This economic crisis is the outcome of a process of macroeconomic and financial
restructuring initiated in the early 1980s. It is the result of a policy
framework: trade and financial sector reforms under WTO auspices not to mention
the imposition of the IMF deadly macroeconomic reforms, commonly referred to as
the structural adjustment program. It is accompanied by the concurrent
impoverishment of large sectors of the world population.

The debt crisis of the early 1980s unleashed a wave of corporate mergers,
buy-outs and bankruptcies. These changes in turn paved the way for the
consolidation of a new generation of financiers clustered around the large
merchant banks, the institutional investors, stock brokerage firms, large
insurance companies, etc. In this process, commercial banking functions have
coalesced with those of the investment banks and stock brokers leading to the
consolidation of a handful of global financial conglomerates.

The unregulated use of complex speculative instruments has provided Wall Street
with the means to extend its global financial empire. The main thrust of this
process does not consist in overseeing the stock market per se. Rather it
resides in controlling the lucrative markets for speculative instruments
--derivatives, options, futures, hedges, etc.-- where the scope for manipulation
and insider trade is far greater.

Wall Street's financial dominance was to be achieved through its institutional
control over the channels of speculative trade. This control also provided, as
in the case of the Asian crisis, the basis for weakening the role of central
banks, taking control over the reigns of monetary policy, stock markets and
currency markets.
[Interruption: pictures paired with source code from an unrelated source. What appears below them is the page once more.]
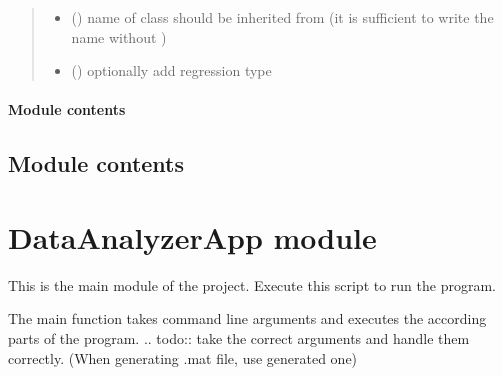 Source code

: \documentclass[letterpaper,10pt,english]{sphinxmanual}
\begin{document}
\begin{fulllineitems}
\begin{quote}
\begin{description}
\begin{itemize}
\item {} 
 () \textendash{} name of class  should be inherited from
(it is sufficient to write the name without )

\item {} 
 () \textendash{} optionally add regression type

\end{itemize}

\end{description}\end{quote}

\end{fulllineitems}



\paragraph{Module contents}
\label{\detokenize{DataAnalyzer.PlotConfig:module-DataAnalyzer.PlotConfig}}\label{\detokenize{DataAnalyzer.PlotConfig:module-contents}}

\subsection{Module contents}
\label{\detokenize{DataAnalyzer:module-DataAnalyzer}}\label{\detokenize{DataAnalyzer:module-contents}}

\section{DataAnalyzerApp module}
\label{\detokenize{DataAnalyzerApp:module-DataAnalyzerApp}}\label{\detokenize{DataAnalyzerApp:dataanalyzerapp-module}}\label{\detokenize{DataAnalyzerApp::doc}}
This is the main module of the project. Execute this script to run the program.

\begin{fulllineitems}
\label{\detokenize{DataAnalyzerApp:DataAnalyzerApp.main}}
The main function takes command line arguments and executes the according parts of the program.
.. todo:: take the correct arguments and handle them correctly. (When generating .mat file, use generated one)

\end{fulllineitems}
\end{document}
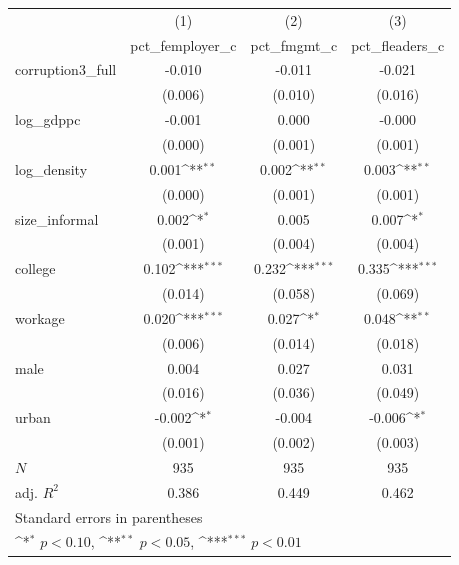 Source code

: {
\def\sym#1{\ifmmode^{#1}\else\(^{#1}\)\fi}
\begin{tabular}{l*{3}{c}}
\hline\hline
            &\multicolumn{1}{c}{(1)}&\multicolumn{1}{c}{(2)}&\multicolumn{1}{c}{(3)}\\
            &\multicolumn{1}{c}{pct\_femployer\_c}&\multicolumn{1}{c}{pct\_fmgmt\_c}&\multicolumn{1}{c}{pct\_fleaders\_c}\\
\hline
corruption3\_full&      -0.010         &      -0.011         &      -0.021         \\
            &     (0.006)         &     (0.010)         &     (0.016)         \\
[1em]
log\_gdppc   &      -0.001         &       0.000         &      -0.000         \\
            &     (0.000)         &     (0.001)         &     (0.001)         \\
[1em]
log\_density &       0.001\sym{**} &       0.002\sym{**} &       0.003\sym{**} \\
            &     (0.000)         &     (0.001)         &     (0.001)         \\
[1em]
size\_informal&       0.002\sym{*}  &       0.005         &       0.007\sym{*}  \\
            &     (0.001)         &     (0.004)         &     (0.004)         \\
[1em]
college     &       0.102\sym{***}&       0.232\sym{***}&       0.335\sym{***}\\
            &     (0.014)         &     (0.058)         &     (0.069)         \\
[1em]
workage     &       0.020\sym{***}&       0.027\sym{*}  &       0.048\sym{**} \\
            &     (0.006)         &     (0.014)         &     (0.018)         \\
[1em]
male        &       0.004         &       0.027         &       0.031         \\
            &     (0.016)         &     (0.036)         &     (0.049)         \\
[1em]
urban       &      -0.002\sym{*}  &      -0.004         &      -0.006\sym{*}  \\
            &     (0.001)         &     (0.002)         &     (0.003)         \\
\hline
\(N\)       &         935         &         935         &         935         \\
adj. \(R^{2}\)&       0.386         &       0.449         &       0.462         \\
\hline\hline
\multicolumn{4}{l}{\footnotesize Standard errors in parentheses}\\
\multicolumn{4}{l}{\footnotesize \sym{*} \(p<0.10\), \sym{**} \(p<0.05\), \sym{***} \(p<0.01\)}\\
\end{tabular}
}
In the 1997 Asian crisis alone, more than 100 billion dollars
were confiscated in a matter of months from the vaults of Asia's central banks;
similar speculative assaults were carried out in Russia in 1998 and in Brazil in
1999.

These events were followed by the dramatic bubble and bust of the dot.com
stocks, when the NASDAQ Composite index peaked at more than 5,000 in March 2000
and subsequently collapsed, triggering a chain of panic selling. (see below)


[img3_Nasdaq2.png]



The 1999 Financial Services Modernization Act. [1]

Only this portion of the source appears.